July 19, 2019

Market Developments

  • The StatsCan 2019 seeded area estimate for mustard came in just under 400,000 acres, a 21% decline from last year. This was a bit of a surprise, as we had been hearing some anecdotal reports that mustard area could actually be up from the StatsCan April intentions estimate of 416,000 tonnes, although still lower than 2019 area of 504,000 acres. Of course, there’s also the possibility that mustard plantings may have been underreported to StatsCan.
  • The breakdown by type was more surprising, as it showed the smallest decline (13%) for brown mustard area with yellow mustard area dropping by 24% to 190,000 acres. While yellow mustard yields less than other classes, we thought the sizable premium for both old-crop and new-crop bids would keep more acres in yellow mustard. While some “statistical slippage” is possible because of the smaller survey sample, this larger shift away from yellow mustard would be friendlier for that portion of the market while brown bids could remain under pressure.
  • Canadian mustard exports in May were 10,700 tonnes, up slightly from the previous month but below the 5-year average again. Volumes to the EU improved somewhat, although this year’s seasonal bump was a little smaller than usual and exports to the US were also below average for the month of May. Even so, year-to-date exports are at 102,000 tonnes, compared to 97,000 last year and the 5-year average of 104,000 tonnes. As a result, we’re comfortable leaving our full-year forecast at 120,000 tonnes, which still seems quite doable.
  • The Saskatchewan mustard crop is showing signs of improvement, although that’s still just relative to the dismal conditions to start the season. As of July 1, only 24% of the crop was rated good or excellent. This is actually in line with 2015 when the crop suffered from dry conditions but improved due to heavy rains in late June and early July. That year, the Canadian mustard crop ended up yielding a somewhat respectable 830 lb/acre, actually better than 2017 and 2018 when conditions deteriorated later in the season.

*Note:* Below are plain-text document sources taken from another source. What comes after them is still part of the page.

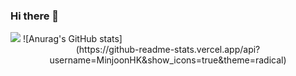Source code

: ### Hi there 👋
<img src="https://capsule-render.vercel.app/api?type=waving&color=auto&height=200&section=header&text=내용입력&fontSize=90" />
![Anurag's GitHub stats]
<div align="center">
(https://github-readme-stats.vercel.app/api?username=MinjoonHK&show_icons=true&theme=radical)
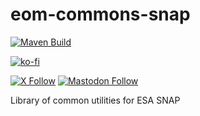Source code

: # eom-commons-snap
[![Maven Build](https://github.com/eomasters-repos/eom-commons-snap/actions/workflows/mvn-build.yml/badge.svg)](https://github.com/eomasters-repos/eom-commons-snap/actions/workflows/mvn-build.yml)

[![ko-fi](https://ko-fi.com/img/githubbutton_sm.svg)](https://ko-fi.com/eomasters)

[![X Follow](https://img.shields.io/twitter/follow/eomasters)](https://twitter.com/eomasters)
[![Mastodon Follow](https://img.shields.io/mastodon/follow/109247513006034690?domain=https%3A%2F%2Fmastodon.green)](https://mastodon.green/@EOMasters)

Library of common utilities for ESA SNAP
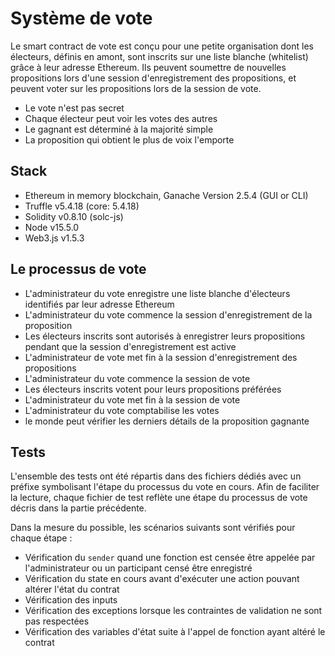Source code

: # Système de vote

Le smart contract de vote est conçu pour une petite organisation dont les électeurs, définis en amont, sont inscrits sur une liste blanche (whitelist) grâce à leur adresse Ethereum.
Ils peuvent soumettre de nouvelles propositions lors d'une session d'enregistrement des propositions, et peuvent voter sur les propositions lors de la session de vote.

- Le vote n'est pas secret
- Chaque électeur peut voir les votes des autres
- Le gagnant est déterminé à la majorité simple
- La proposition qui obtient le plus de voix l'emporte

## Stack

- Ethereum in memory blockchain, Ganache Version 2.5.4 (GUI or CLI)
- Truffle v5.4.18 (core: 5.4.18)
- Solidity v0.8.10 (solc-js)
- Node v15.5.0
- Web3.js v1.5.3

## Le processus de vote

- L'administrateur du vote enregistre une liste blanche d'électeurs identifiés par leur adresse Ethereum
- L'administrateur du vote commence la session d'enregistrement de la proposition
- Les électeurs inscrits sont autorisés à enregistrer leurs propositions pendant que la session d'enregistrement est active
- L'administrateur de vote met fin à la session d'enregistrement des propositions
- L'administrateur du vote commence la session de vote
- Les électeurs inscrits votent pour leurs propositions préférées
- L'administrateur du vote met fin à la session de vote
- L'administrateur du vote comptabilise les votes
- le monde peut vérifier les derniers détails de la proposition gagnante

## Tests

L'ensemble des tests ont été répartis dans des fichiers dédiés avec un préfixe symbolisant l'étape du processus du vote en cours. Afin de faciliter la lecture, chaque fichier de test reflète une étape du processus de vote décris dans la partie précédente.

Dans la mesure du possible, les scénarios suivants sont vérifiés pour chaque étape :

- Vérification du `sender` quand une fonction est censée être appelée par l'administrateur ou un participant censé être enregistré
- Vérification du state en cours avant d'exécuter une action pouvant altérer l'état du contrat
- Vérification des inputs
- Vérification des exceptions lorsque les contraintes de validation ne sont pas respectées
- Vérification des variables d'état suite à l'appel de fonction ayant altéré le contrat

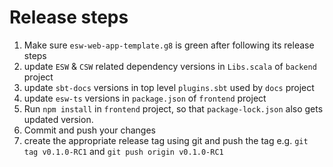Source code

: 
# Release steps

1. Make sure `esw-web-app-template.g8` is green after following its release steps
2. update `ESW` & `CSW` related dependency versions in `Libs.scala` of `backend` project 
3. update `sbt-docs` versions in top level `plugins.sbt` used by `docs` project
4. update `esw-ts` versions in `package.json` of `frontend` project
5. Run `npm install` in `frontend` project, so that `package-lock.json` also gets updated version.
6. Commit and push your changes
7. create the appropriate release tag using git and push the tag e.g. `git tag v0.1.0-RC1` and `git push origin v0.1.0-RC1`
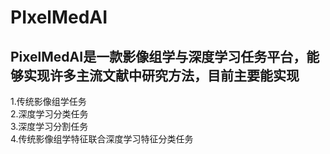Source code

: # PIxelMedAI
## PixelMedAI是一款影像组学与深度学习任务平台，能够实现许多主流文献中研究方法，目前主要能实现  
1.传统影像组学任务   
2.深度学习分类任务   
3.深度学习分割任务   
4.传统影像组学特征联合深度学习特征分类任务 
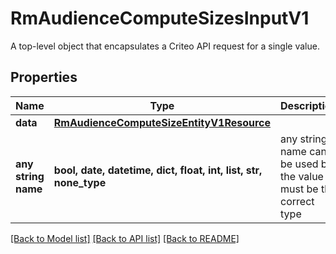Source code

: # RmAudienceComputeSizesInputV1

A top-level object that encapsulates a Criteo API request for a single value.

## Properties
Name | Type | Description | Notes
------------ | ------------- | ------------- | -------------
**data** | [**RmAudienceComputeSizeEntityV1Resource**](RmAudienceComputeSizeEntityV1Resource.md) |  | [optional] 
**any string name** | **bool, date, datetime, dict, float, int, list, str, none_type** | any string name can be used but the value must be the correct type | [optional]

[[Back to Model list]](../README.md#documentation-for-models) [[Back to API list]](../README.md#documentation-for-api-endpoints) [[Back to README]](../README.md)


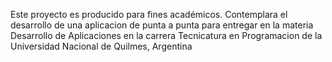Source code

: Este proyecto es producido para fines académicos. Contemplara el desarrollo de una aplicacion de punta a punta para entregar en la materia Desarrollo de Aplicaciones en la carrera Tecnicatura en Programacion de la Universidad Nacional de Quilmes, Argentina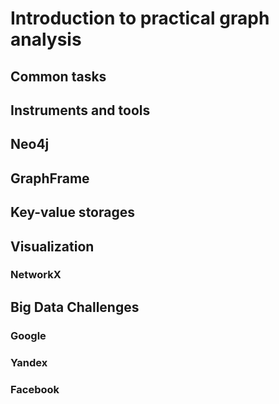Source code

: # Introduction to practical graph analysis
## Common tasks

## Instruments and tools

## Neo4j

## GraphFrame

## Key-value storages

## Visualization
### NetworkX

## Big Data Challenges
### Google
### Yandex
### Facebook
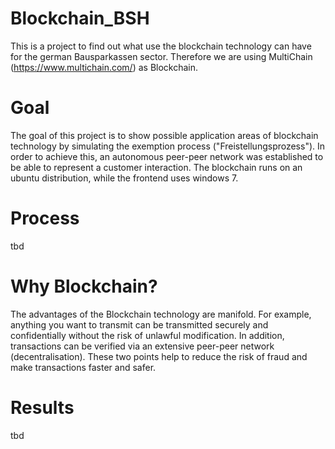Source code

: # Blockchain_BSH


This is a project to find out what use the blockchain technology can have for the german Bausparkassen sector.
Therefore we are using MultiChain (https://www.multichain.com/) as Blockchain.

# Goal

The goal of this project is to show possible application areas of blockchain technology by simulating the exemption process ("Freistellungsprozess").
In order to achieve this, an autonomous peer-peer network was established to be able to represent a customer interaction. 
The blockchain runs on an ubuntu distribution, while the frontend uses windows 7.

# Process
tbd

# Why Blockchain?
The advantages of the Blockchain technology are manifold. For example, anything you want to transmit can be transmitted securely and confidentially without the risk of unlawful modification. In addition, transactions can be verified via an extensive peer-peer network (decentralisation). These two points help to reduce the risk of fraud and make transactions faster and safer.

# Results
tbd
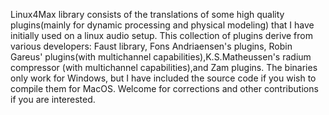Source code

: Linux4Max library consists of the translations of some high quality plugins(mainly for dynamic processing and physical modeling) 
that I have initially used on a linux audio setup. This collection of plugins derive from various developers: Faust library, Fons Andriaensen's plugins, Robin Gareus' plugins(with multichannel capabilities),K.S.Matheussen's radium compressor (with multichannel capabilities),and Zam plugins.
The binaries only work for Windows, but I have included the source code if you wish to compile them for MacOS.
Welcome for corrections and other contributions if you are interested.
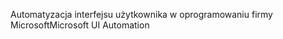 <span data-ttu-id="5af30-101">Automatyzacja interfejsu użytkownika w oprogramowaniu firmy Microsoft</span><span class="sxs-lookup"><span data-stu-id="5af30-101">Microsoft UI Automation</span></span>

  • We should also note though that in Alberta, the condition of the mustard crop is also quite poor at only 30% good/exc versus the 10-year average of 70%. This poor rating in Alberta could provide additional drag on 2019 prairie-wide yields. For now, we’re keeping our yield forecast at 818 lb/acre, 5% below average. That’s just slightly lower than 2015 but a bit better than 2017 and 2018. This would mean a 2019 mustard crop of 145,000 tonnes, 30,000 tonnes (17%) less than 2018.
  • The USDA issued its first estimate of 2019 US mustard plantings at 110,000 acres, up 7% from last year and a new record. We had been expecting a small decline but this is still within a few thousand acres of our idea. If the yield ends up close to the 5-year average, it would mean a 2019 crop of 82 mln pounds or 37,000 tonnes, still lower than the record of 44,000 tonnes in 2016.

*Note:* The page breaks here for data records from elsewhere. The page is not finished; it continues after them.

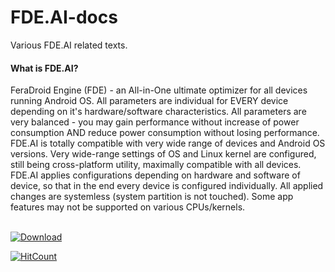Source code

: # FDE.AI-docs
Various FDE.AI related texts.<br>

#### What is FDE.AI?
FeraDroid Engine (FDE) - an All-in-One ultimate optimizer for all devices running Android OS. All parameters are individual for EVERY device depending on it's hardware/software characteristics. All parameters are very balanced - you may gain performance without increase of power consumption AND reduce power consumption without losing performance. FDE.AI is totally compatible with very wide range of devices and Android OS versions. Very wide-range settings of OS and Linux kernel are configured, still being cross-platform utility, maximally compatible with all devices. FDE.AI applies configurations depending on hardware and software of device, so that in the end every device is configured individually. All applied changes are systemless (system partition is not touched). Some app features may not be supported on various CPUs/kernels.<br><br>

[![Download](https://www.upcodeworld.com/wp-content/uploads/2017/09/Google-Play-2-300x116.png)](https://play.google.com/store/apps/details?id=com.feravolt.fdeai)<br>

[![HitCount](http://hits.dwyl.com/feravolt/https://githubcom/feravolt/FDEAI-docs.svg)](http://hits.dwyl.com/feravolt/https://githubcom/feravolt/FDEAI-docs)
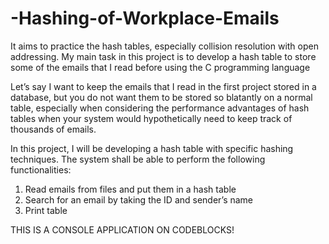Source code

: # -Hashing-of-Workplace-Emails
It aims to practice the hash tables, especially collision resolution with open addressing. My main task in this project is to develop a hash table to store some of the emails that I read before  using the C programming language

Let’s say I want to keep the emails that I read in the first project stored in a database, but you 
do not want them to be stored so blatantly on a normal table, especially when considering the 
performance advantages of hash tables when your system would hypothetically need to keep track 
of thousands of emails. 

In this project, I will be developing a hash table with specific hashing techniques. The system 
shall be able to perform the following functionalities:
1. Read emails from files and put them in a hash table
2. Search for an email by taking the ID and sender’s name
3. Print table

THIS IS A CONSOLE APPLICATION ON CODEBLOCKS!
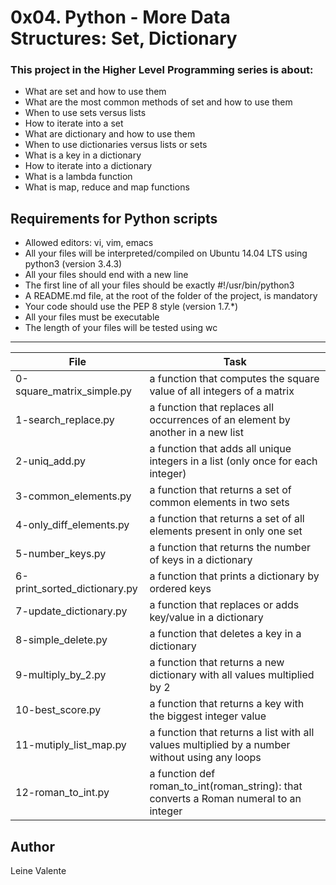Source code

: # 0x04. Python - More Data Structures: Set, Dictionary

### This project in the Higher Level Programming series is about:

 * What are set and how to use them
 * What are the most common methods of set and how to use them
 * When to use sets versus lists
 * How to iterate into a set
 * What are dictionary and how to use them
 * When to use dictionaries versus lists or sets
 * What is a key in a dictionary
 * How to iterate into a dictionary
 * What is a lambda function
 * What is map, reduce and map functions

## Requirements for Python scripts
 * Allowed editors: vi, vim, emacs
 * All your files will be interpreted/compiled on Ubuntu 14.04 LTS using python3 (version 3.4.3)
 * All your files should end with a new line
 * The first line of all your files should be exactly #!/usr/bin/python3
 * A README.md file, at the root of the folder of the project, is mandatory
 * Your code should use the PEP 8 style (version 1.7.*)
 * All your files must be executable
 * The length of your files will be tested using wc

---
File|Task
---|---
0-square_matrix_simple.py | a function that computes the square value of all integers of a matrix
1-search_replace.py | a function that replaces all occurrences of an element by another in a new list
2-uniq_add.py | a function that adds all unique integers in a list (only once for each integer)
3-common_elements.py | a function that returns a set of common elements in two sets
4-only_diff_elements.py | a function that returns a set of all elements present in only one set
5-number_keys.py | a function that returns the number of keys in a dictionary
6-print_sorted_dictionary.py | a function that prints a dictionary by ordered keys
7-update_dictionary.py | a function that replaces or adds key/value in a dictionary
8-simple_delete.py | a function that deletes a key in a dictionary
9-multiply_by_2.py | a function that returns a new dictionary with all values multiplied by 2
10-best_score.py | a function that returns a key with the biggest integer value
11-mutiply_list_map.py | a function that returns a list with all values multiplied by a number without using any loops
12-roman_to_int.py | a function def roman_to_int(roman_string): that converts a Roman numeral to an integer

## Author
Leine Valente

The improving condition of the Canadian mustard crop has kept bids from responding but the crop still isn’t out of the woods yet. Tighter supplies are ahead, especially if farmers become more bullish and decide to hold back their selling. The largest unknown seems to be the surprisingly large drop in yellow mustard acreage and if that is the reality, that portion of the market has the largest upside potential in 2019/20.